The President in February requested funds for the third Seawolf class attack submarine (SSN 23) and long-lead funding for the new attack submarine (NSSN), scheduled to begin construction in 1998. Long controversial in some circles, the Seawolf issue has now taken on an added drama, with industry and congressional proposals for killing the SSN 23 and opening up the NSSN program to competition much sooner than the Navy had planned. These pose significant implications for the Navy’s near term ability to meet operational requirements against an increasing-not decreasing-undersea threat, as Secretary of the Navy John Dalton acknowledged in late March. More troubling is the fact that these decisions will determine the future of the nation’s nuclear ship-building industrial base, and whether the U.S. submarine industrial base will continue to meet national policy objectives. Indeed, the two nuclear capable private shipyards, Electric Boat Division of General Dynamics and .the Newport News Shipbuilding and Drydock Company, are locked in an increasingly bloody political struggle for survival into the next century.
National Policy in Doubt?
U.S. policy for the nuclear shipbuilding industry was outlined in the Department of Defense’s 1993 Bottom Up Review. The BUR required that the U.S. maintain two nuclear capable shipyards to ensure the future health of the American nuclear ship-building industry. The Navy is also committed to regaining and sustaining U.S. undersea superiority to hedge against recent developments and future threats to U.S. and allied naval forces. To achieve both goals, the U.S. drew up a Solomon-like plan calling for a division of labor between Electric Boat which will build SSN 23 and the NSSN, and Newport News which will continue to be the sole source shipyard for nuclear aircraft carriers. This program was launched in 1994, when Newport News received the contract for the ninth Nimitz class nuclear powered carrier (CVN 76) and Electric Boat began the design of the NSSN.
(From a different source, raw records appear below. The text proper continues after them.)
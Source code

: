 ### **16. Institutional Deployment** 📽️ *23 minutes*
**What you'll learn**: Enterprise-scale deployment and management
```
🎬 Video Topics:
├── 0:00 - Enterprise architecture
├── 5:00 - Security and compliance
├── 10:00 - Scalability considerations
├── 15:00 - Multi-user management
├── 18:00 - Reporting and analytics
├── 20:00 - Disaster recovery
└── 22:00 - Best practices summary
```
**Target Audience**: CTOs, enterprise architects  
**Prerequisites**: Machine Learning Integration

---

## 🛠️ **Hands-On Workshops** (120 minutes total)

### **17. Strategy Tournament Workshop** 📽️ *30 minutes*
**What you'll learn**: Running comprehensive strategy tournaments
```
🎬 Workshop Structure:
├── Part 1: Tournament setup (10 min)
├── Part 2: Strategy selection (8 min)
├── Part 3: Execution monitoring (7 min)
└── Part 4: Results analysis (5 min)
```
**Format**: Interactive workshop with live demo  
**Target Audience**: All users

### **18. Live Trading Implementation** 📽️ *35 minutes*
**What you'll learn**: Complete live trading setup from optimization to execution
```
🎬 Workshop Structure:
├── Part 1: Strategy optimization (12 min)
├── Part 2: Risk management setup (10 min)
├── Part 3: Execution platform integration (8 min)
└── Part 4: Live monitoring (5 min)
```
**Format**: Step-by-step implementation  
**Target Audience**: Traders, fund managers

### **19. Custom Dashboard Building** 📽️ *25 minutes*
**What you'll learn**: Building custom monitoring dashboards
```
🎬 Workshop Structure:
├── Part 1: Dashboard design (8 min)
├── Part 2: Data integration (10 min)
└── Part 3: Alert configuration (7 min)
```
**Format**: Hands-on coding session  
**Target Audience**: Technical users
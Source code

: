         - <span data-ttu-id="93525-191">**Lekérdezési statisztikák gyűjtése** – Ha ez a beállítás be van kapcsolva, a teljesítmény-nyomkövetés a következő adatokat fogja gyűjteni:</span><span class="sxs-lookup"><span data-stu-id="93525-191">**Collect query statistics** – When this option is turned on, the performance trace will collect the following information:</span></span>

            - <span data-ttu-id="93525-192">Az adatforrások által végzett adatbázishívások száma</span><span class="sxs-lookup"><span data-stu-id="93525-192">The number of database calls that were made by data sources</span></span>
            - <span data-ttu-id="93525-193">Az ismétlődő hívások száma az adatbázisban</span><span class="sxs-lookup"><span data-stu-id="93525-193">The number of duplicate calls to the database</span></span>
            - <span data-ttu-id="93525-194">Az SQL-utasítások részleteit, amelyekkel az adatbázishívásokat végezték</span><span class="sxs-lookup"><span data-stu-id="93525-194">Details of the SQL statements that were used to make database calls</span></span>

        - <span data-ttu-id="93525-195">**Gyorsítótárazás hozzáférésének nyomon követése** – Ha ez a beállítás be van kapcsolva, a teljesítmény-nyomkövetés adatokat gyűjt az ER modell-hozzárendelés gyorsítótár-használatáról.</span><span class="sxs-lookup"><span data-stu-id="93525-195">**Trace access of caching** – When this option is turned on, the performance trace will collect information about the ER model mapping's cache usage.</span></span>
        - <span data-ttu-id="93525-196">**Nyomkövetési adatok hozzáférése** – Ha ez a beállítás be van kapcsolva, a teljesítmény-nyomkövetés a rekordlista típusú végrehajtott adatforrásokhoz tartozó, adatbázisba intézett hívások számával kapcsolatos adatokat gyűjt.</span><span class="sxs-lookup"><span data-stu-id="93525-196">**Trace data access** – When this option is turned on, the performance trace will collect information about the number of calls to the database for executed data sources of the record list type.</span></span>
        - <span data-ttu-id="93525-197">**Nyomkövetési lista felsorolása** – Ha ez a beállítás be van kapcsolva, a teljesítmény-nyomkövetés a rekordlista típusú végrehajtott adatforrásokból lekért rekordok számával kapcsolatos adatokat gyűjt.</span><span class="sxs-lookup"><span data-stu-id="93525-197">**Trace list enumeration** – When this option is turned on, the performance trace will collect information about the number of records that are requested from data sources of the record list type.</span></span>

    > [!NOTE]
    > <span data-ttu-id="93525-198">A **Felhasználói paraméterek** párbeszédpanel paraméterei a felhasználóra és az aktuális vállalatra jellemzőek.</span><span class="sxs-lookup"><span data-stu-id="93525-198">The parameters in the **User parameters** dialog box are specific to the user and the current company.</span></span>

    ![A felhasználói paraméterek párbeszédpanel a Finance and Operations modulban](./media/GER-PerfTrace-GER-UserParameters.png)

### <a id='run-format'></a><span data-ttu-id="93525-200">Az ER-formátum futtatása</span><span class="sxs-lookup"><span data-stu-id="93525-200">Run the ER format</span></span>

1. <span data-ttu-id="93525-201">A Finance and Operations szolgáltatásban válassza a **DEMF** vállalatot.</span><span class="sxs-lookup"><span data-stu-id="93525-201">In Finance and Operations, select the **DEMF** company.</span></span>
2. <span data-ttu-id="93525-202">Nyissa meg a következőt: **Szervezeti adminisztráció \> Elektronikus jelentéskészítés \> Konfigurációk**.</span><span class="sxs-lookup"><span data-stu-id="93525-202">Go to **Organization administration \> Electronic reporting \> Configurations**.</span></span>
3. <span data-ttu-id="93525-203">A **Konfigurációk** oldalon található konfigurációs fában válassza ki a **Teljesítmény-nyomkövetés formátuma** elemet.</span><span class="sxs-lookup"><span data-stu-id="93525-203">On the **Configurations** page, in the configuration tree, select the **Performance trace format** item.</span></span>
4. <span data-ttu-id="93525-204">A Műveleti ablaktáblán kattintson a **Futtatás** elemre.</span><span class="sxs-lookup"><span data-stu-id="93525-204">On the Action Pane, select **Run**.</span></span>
The need for nuclear powered submarines (SSNs) has not diminished with the fall of the Berlin Wall, although many people in the Administration, Congress, and the public remain unconvinced about the real dimensions of the undersea threat to U.S. interests and forces. The unique capabilities of the SSN give it a pivotal role in U.S. military strategy, doctrine, and operations. The SSN’s stealth and multi-mission flexibility; its multi-warfare arsenal of weapons, including Tomahawk missiles, mines, and torpedoes; its ability to respond rapidly and covertly to crises without aggravating political situations; and its ability to remain on station in important world regions almost indefinitely, without logistics support, combine to give SSNs a versatility found in few other warships.
The SEA WOLF and NSSN were designed to ensure that the U.S. sustains the undersea superiority our Submarine Force has enjoyed since the 1950s-a superiority that we are in danger of losing. Russian submarine designers have stated that they have as their primary goal to design the practically invisible, undetectable submarine. This ambition is underscored by the fact that they have developed, tested, and deployed fourth generation quieting technology intended for this new design submarine, identified as the Severodvinsk class, which the U.S. intelligence community expects to join the fleet by 2000. New construction Akula SSNs have already taken this technology to sea, with six Russian SSNs demonstrating greater stealth-the critical factor in undersea warfare superiority-than the U.S. Navy’s improved Los Angeles (SSN 6881) submarines in many acoustic domains. Additionally, analysts expect that a fifth generation SSN is under development for the first decade of the 21st century and a new design Russian SSBN will begin construction by the year 2000. Finally, two new, advanced, conventionally propelled submarines are ready for building should customers materialize.
Russia, among others, is also selling submarines on the world market, offering to practically any country the means to counter U.S. from the sea strategies and operations directly. Indeed, the regional submarine threat to U.S. and friendly naval forces is expanding, with nearly 45 countries operating more than 600 submarines, while surface and airborne threats continue to evolve. Not all of these submarines constitute even a potential threat to U.S. military operations or commercial shipping for a variety of reasons: training and crew proficiency, material readiness, and basic system/platform capability. But some clearly do, while mines, torpedoes, precision-guided munitions, and cruise and tactical ballistic missile systems are increasingly available to friendly and not-so-friendly nations alike. Iran, for example, has reportedly acquired from China the EM-52 rocket-propelled, rising naval mine, patterned after the Soviet/Russian GRVM, that can be deployed from the two or three Kilo submarines (perhaps armed with wake homing torpedoes) it is acquiring from Russia. This development, coupled with an Iranian military buildup on several islands near the Strait of Hormuz, has exacerbated concerns about Iran’s threat to international shipping in the Arabian Gulf. Similar concerns are focused on other strategic waterways and regional naval arms buildups.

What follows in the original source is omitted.